$25
STEP 1 - Install MySQL
Go to MySQL download page (http://dev.mysql.com/downloads/) to download MySQL Community Server 5.5. To get the latest version instead, you may download MySQL Installer for Windows.
For Mac OS X, go to MySQL Community Server then download the DMG archive version, extract it, and install by the order: mysql-5.5.xx-osx10.6-x86_64.pkg, MySQLStartupItem.pkg, MySQL.prePane. You also need to download and install MySQL Workbench after setting up MySQL server.
The following description is based on MySQL server 5.5 for Windows. For the latest MySQL version, use the default settings during the installation.
1. Execute the downloaded file and complete the installation, then it will ask you to set up the configuration file.
2. Choose a type of machine; you can select developer or server.
3. Choose “Multifunction database”.
4. Choose where you are going to save database data.
5. Choose “Decision Support(DSS)/OLAP”.
6. Continue (The default port is 3306 unless you want to change it)
7. Choose “utf8” for char set (second choice or third choice), this will support multi-language
8. Add service and set environmental variables.
9. Set the root password, you can execute and command using the account “root”.
STEP 2 - A GUI Tool for MySQL – MySQL Workbench
Download the MySQL Workbench from MySQL download page. After the installation, run it and you should see the following:
Double click the local instance to connect. Note that the port should be the same as when you installed MySQL (3306 in the case). If not, edit the connection by:
Windows and Linux: hover over the right side of a connection title and click the title. OS X: hover over a connection title and click the little (i) in appears in the bottom right corner
Type in your password, and connect to the database. Now you can run queries or manipulate your database:
STEP 3 - Create Database and Tables
Reference tutorial for creating database using MySQL Workbench:
https://www.youtube.com/watch?v=JyRWDQSQYNw
Given below is the schema for the data. There are a total of 12 tables, thus 12 CSV files, each corresponding to a relational table.

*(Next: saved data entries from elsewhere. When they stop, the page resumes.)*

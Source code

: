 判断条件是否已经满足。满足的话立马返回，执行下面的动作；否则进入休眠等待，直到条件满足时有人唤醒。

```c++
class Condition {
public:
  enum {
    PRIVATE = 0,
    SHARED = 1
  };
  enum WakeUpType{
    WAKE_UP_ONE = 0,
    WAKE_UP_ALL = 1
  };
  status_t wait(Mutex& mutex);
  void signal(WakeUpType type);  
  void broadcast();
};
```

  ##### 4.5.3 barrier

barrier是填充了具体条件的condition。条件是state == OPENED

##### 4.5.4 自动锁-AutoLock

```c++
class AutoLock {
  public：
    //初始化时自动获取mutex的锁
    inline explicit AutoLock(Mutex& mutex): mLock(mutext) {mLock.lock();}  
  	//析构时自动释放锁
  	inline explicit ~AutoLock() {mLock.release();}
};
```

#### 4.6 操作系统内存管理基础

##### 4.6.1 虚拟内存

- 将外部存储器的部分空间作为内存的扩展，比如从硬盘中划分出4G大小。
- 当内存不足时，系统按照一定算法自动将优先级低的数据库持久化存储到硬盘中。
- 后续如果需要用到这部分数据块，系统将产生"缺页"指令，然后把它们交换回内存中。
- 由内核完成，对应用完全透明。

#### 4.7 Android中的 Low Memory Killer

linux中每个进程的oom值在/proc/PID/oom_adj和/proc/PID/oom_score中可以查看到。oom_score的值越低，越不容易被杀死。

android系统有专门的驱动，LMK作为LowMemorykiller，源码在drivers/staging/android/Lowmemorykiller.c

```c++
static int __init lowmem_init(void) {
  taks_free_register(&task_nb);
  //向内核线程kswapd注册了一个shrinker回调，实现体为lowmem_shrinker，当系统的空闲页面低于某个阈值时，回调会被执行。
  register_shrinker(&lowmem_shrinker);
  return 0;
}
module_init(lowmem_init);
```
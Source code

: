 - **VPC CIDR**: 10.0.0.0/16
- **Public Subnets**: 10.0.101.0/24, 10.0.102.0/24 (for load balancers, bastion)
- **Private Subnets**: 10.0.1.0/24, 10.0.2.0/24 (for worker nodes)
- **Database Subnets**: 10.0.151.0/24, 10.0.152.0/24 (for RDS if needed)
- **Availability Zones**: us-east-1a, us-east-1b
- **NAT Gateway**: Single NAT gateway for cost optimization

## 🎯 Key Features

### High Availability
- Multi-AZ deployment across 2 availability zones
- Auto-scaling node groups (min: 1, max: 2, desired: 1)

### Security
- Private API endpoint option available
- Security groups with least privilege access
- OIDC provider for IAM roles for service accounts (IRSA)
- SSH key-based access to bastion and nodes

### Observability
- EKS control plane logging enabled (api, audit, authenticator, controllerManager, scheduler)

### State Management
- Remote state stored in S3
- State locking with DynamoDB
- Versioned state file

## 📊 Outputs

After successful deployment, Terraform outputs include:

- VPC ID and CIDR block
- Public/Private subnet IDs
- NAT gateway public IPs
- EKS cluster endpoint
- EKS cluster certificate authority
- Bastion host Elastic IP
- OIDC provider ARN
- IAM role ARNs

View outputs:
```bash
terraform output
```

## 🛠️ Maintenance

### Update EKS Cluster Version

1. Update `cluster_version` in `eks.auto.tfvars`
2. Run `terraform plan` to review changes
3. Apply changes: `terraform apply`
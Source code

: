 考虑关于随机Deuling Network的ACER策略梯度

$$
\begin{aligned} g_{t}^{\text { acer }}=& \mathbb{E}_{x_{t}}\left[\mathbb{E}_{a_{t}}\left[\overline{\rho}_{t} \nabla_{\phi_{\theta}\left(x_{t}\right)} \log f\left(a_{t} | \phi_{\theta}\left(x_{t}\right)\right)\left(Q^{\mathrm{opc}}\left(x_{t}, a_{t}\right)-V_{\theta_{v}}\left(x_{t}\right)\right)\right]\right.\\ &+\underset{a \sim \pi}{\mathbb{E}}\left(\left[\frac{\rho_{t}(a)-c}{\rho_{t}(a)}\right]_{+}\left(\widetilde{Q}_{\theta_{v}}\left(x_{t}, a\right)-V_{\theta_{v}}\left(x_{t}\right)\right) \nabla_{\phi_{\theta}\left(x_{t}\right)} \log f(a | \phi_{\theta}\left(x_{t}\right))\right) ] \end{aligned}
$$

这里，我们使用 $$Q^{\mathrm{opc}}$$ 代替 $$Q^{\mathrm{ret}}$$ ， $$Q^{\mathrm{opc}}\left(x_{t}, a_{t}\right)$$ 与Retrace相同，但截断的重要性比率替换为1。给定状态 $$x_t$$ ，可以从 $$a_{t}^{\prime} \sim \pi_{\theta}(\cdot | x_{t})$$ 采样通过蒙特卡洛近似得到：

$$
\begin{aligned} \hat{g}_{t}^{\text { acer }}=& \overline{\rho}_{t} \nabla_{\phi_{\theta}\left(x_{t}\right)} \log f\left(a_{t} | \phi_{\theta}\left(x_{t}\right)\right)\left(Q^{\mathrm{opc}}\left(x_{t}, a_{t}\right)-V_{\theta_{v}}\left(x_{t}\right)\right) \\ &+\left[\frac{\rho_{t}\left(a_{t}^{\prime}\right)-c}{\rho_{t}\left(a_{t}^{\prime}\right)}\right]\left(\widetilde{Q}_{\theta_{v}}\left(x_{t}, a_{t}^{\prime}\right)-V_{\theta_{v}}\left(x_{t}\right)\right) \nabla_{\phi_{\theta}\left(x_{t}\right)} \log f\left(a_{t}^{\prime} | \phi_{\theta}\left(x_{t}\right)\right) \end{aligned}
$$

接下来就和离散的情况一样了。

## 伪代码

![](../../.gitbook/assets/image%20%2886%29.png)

user (email, password, name, date_of_birth, address, type) primary key(email)
celebrity (email, website, kind) primary key(email)
blurt (blurtid, email, text, location, time) primary key(blurtid,email) foreign key(email) references user(email)
hobby (email, hobby) primary key(email,hobby)
foreign key(email) references user(email))
follow (follower,followee) primary key(follower,followee) foreign key(follower) references user(email)
foreign key(followee) references user(email))
vendor (id, name)
primary key(id)
vendor_ambassador (vendorid, email) primary key(vendorid) foreign key(email) references user(email)
foreign key(vendorid) references vendor(id))
topic (id, description)
primary key(id)
vendor_topics (vendorid,topicid) primary key(vendorid, topicid) foreign key(vendorid) references vendor(id)
foreign key(topicid) references topic(id))
blurt_analysis (email,blurtid,topicid,confidence,sentiment) primary key(email, blurtid, topicid) foreign key(email,blurtid) references blurt(email,blurtid) foreign key(topicid) references topic(id) constraint confidence >= 0 and confidence <=10
constraint sentiment >= -5 and sentiment <=5
advertisement (id, content, vendorid)
primary key(id)
foreign key(vendorid) references vendor(id))
user_ad (email,adid) primary key(email,adid) foreign key(email) references user(email)
foreign key(adid) references advertisement(id))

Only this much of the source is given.